Assignment: The response must reproduce exactly every line of the material below holding the word "performance".

*** Opening of Records for this task ***

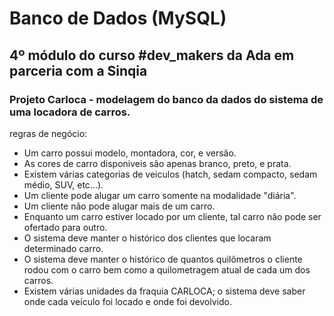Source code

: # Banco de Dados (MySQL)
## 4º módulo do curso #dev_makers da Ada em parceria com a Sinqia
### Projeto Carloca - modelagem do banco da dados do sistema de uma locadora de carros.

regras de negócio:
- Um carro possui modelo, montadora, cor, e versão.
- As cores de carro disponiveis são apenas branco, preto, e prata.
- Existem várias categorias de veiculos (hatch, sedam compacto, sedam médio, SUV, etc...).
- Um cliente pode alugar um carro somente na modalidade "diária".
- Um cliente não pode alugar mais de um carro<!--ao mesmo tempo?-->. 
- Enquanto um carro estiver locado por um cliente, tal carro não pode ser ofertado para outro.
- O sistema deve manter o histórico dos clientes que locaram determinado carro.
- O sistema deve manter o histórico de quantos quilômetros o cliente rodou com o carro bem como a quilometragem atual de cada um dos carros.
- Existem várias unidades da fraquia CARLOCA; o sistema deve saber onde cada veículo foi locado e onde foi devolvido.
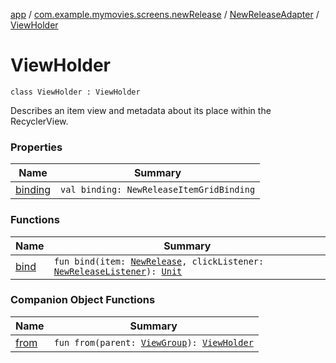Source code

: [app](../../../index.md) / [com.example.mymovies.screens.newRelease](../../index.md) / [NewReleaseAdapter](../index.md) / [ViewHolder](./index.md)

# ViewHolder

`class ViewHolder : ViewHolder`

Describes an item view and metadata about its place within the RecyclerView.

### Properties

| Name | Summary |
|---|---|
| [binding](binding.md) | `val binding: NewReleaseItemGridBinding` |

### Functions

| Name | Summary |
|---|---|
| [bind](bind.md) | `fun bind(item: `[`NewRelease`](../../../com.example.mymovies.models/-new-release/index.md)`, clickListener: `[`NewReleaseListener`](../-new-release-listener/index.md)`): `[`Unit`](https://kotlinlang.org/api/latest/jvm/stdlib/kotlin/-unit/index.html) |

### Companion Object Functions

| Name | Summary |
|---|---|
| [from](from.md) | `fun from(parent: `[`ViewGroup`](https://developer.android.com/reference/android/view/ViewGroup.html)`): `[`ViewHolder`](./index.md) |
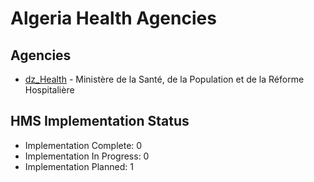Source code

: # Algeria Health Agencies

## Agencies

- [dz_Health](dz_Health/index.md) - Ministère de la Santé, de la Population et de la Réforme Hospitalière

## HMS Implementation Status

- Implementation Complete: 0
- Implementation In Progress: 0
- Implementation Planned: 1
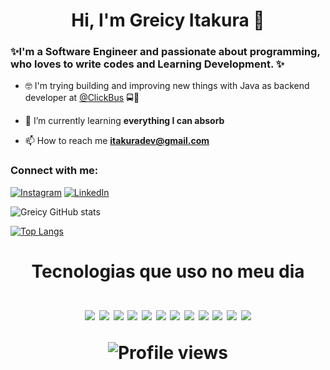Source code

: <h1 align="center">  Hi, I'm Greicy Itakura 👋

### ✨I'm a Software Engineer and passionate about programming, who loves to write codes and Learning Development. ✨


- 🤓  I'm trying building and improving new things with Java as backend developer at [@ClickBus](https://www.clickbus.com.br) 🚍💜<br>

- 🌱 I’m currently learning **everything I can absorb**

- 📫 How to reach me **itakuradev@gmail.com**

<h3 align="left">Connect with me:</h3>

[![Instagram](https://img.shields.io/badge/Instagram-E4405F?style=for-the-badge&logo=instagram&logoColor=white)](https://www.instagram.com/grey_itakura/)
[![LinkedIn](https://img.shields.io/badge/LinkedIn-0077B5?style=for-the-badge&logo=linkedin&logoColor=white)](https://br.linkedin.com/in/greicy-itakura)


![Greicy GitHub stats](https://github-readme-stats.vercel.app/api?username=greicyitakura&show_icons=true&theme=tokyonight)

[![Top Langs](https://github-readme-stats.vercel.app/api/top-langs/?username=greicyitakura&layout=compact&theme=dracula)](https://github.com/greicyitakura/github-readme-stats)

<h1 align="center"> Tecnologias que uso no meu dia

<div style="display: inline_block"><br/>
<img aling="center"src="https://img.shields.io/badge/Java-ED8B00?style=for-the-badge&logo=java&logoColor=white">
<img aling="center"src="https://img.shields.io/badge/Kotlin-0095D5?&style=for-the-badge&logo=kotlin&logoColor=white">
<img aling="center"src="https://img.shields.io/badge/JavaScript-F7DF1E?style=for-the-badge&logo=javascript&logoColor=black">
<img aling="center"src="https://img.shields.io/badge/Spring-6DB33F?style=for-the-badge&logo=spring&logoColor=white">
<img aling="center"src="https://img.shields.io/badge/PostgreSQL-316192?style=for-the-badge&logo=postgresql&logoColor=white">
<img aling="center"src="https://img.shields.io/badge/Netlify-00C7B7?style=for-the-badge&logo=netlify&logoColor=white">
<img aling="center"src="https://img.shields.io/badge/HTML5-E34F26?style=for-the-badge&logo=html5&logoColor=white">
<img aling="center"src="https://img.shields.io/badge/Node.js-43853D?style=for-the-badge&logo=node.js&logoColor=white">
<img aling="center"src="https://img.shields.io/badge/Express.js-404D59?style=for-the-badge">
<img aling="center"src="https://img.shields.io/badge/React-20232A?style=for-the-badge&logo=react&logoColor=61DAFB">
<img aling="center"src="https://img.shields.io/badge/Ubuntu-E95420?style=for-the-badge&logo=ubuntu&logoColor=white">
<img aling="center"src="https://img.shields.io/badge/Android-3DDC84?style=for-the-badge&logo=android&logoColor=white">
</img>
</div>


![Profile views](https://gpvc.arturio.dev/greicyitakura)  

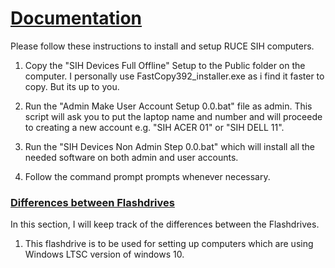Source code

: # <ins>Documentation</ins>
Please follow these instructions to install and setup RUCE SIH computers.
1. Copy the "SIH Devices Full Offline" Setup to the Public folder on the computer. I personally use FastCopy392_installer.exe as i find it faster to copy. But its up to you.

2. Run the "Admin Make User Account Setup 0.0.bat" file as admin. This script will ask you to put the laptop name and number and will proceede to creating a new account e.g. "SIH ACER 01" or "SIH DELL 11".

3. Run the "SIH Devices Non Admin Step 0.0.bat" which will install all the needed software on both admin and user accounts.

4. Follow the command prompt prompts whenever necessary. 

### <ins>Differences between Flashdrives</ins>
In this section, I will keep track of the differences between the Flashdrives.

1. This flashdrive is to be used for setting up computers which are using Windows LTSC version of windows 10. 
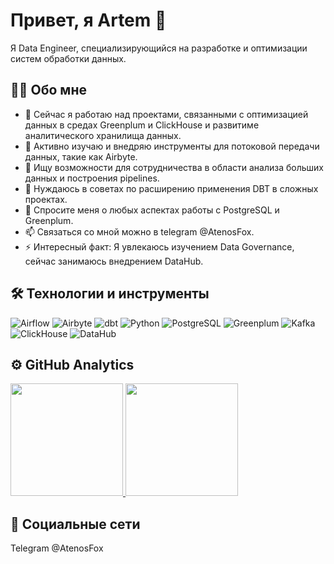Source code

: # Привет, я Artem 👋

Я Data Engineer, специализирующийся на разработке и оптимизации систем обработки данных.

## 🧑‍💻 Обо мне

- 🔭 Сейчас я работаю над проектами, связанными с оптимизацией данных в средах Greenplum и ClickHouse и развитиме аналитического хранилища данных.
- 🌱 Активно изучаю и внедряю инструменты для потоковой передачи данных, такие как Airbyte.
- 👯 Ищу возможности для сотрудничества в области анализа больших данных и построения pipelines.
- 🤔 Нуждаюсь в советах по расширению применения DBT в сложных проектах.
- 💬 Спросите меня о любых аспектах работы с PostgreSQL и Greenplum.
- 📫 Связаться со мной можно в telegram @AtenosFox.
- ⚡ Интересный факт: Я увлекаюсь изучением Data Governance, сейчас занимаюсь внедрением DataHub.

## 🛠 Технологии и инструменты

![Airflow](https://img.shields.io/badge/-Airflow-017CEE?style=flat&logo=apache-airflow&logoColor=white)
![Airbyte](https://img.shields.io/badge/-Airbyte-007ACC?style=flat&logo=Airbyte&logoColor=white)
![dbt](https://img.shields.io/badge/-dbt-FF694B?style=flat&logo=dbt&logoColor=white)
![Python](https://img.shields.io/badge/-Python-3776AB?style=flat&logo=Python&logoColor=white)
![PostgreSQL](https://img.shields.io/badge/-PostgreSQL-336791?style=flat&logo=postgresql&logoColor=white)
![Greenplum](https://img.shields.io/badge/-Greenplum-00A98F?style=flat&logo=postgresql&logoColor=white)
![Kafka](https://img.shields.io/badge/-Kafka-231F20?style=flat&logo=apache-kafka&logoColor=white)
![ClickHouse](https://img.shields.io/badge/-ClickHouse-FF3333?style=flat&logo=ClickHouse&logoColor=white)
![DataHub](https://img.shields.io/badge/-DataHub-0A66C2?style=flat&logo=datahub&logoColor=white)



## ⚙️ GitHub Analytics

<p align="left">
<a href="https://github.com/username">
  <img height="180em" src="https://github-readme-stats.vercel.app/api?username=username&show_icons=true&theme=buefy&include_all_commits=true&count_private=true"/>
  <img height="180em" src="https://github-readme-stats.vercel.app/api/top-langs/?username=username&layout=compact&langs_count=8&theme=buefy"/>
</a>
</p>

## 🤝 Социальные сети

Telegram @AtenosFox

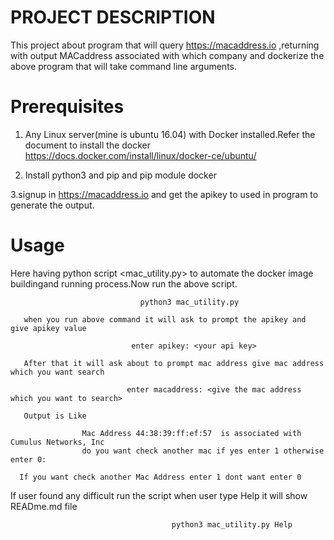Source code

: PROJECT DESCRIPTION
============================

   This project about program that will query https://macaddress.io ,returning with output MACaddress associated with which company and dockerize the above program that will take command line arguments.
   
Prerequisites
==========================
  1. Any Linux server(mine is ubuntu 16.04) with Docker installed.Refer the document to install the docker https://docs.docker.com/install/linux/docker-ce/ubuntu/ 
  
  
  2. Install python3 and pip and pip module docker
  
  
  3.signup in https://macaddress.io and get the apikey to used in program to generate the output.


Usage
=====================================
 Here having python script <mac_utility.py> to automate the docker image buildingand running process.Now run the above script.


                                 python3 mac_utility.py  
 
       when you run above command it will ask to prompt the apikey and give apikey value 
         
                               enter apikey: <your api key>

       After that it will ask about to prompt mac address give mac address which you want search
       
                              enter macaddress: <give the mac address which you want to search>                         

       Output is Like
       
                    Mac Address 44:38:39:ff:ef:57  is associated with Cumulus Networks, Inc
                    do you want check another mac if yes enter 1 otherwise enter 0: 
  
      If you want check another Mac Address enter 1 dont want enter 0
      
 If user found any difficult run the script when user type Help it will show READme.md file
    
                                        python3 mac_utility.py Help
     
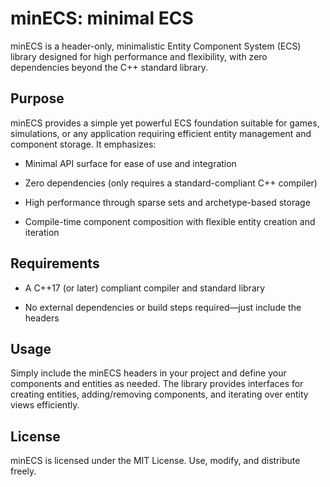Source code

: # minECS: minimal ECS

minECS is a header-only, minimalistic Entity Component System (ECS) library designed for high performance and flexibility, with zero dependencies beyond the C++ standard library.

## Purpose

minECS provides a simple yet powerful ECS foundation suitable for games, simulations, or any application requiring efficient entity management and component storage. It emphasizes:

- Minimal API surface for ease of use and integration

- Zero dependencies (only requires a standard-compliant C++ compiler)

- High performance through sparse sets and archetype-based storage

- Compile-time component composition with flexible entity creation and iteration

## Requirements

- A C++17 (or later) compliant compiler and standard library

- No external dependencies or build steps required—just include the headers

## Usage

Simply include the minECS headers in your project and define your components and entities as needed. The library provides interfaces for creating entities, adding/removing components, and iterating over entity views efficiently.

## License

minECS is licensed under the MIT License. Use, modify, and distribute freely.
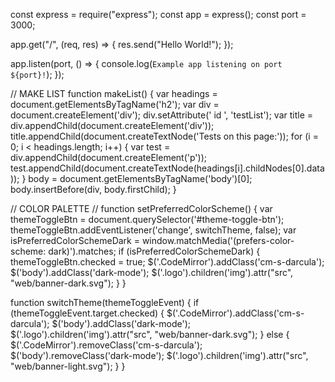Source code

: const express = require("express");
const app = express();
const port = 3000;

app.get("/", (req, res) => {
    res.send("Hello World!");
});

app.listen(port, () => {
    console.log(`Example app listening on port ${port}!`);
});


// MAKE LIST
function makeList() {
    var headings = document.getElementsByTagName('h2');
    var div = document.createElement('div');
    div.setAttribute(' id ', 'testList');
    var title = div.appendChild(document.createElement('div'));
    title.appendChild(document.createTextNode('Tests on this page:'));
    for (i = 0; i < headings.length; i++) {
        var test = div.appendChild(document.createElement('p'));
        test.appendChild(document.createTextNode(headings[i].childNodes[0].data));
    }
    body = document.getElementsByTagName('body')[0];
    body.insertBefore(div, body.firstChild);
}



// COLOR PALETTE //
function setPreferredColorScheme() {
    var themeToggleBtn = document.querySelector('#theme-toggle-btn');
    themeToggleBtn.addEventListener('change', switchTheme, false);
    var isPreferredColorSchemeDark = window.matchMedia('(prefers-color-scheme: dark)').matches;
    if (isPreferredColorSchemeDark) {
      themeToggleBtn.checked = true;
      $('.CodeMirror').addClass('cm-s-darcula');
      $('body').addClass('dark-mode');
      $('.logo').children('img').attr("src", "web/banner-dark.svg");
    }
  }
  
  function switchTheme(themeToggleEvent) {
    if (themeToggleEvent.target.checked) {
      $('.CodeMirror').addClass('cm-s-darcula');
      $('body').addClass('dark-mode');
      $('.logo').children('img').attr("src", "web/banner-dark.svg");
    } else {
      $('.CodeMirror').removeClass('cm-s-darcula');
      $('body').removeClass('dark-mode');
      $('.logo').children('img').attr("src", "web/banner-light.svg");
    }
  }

*** Close of Records for this task ***

Result of this exercise:
minECS is a header-only, minimalistic Entity Component System (ECS) library designed for high performance and flexibility, with zero dependencies beyond the C++ standard library.
- High performance through sparse sets and archetype-based storage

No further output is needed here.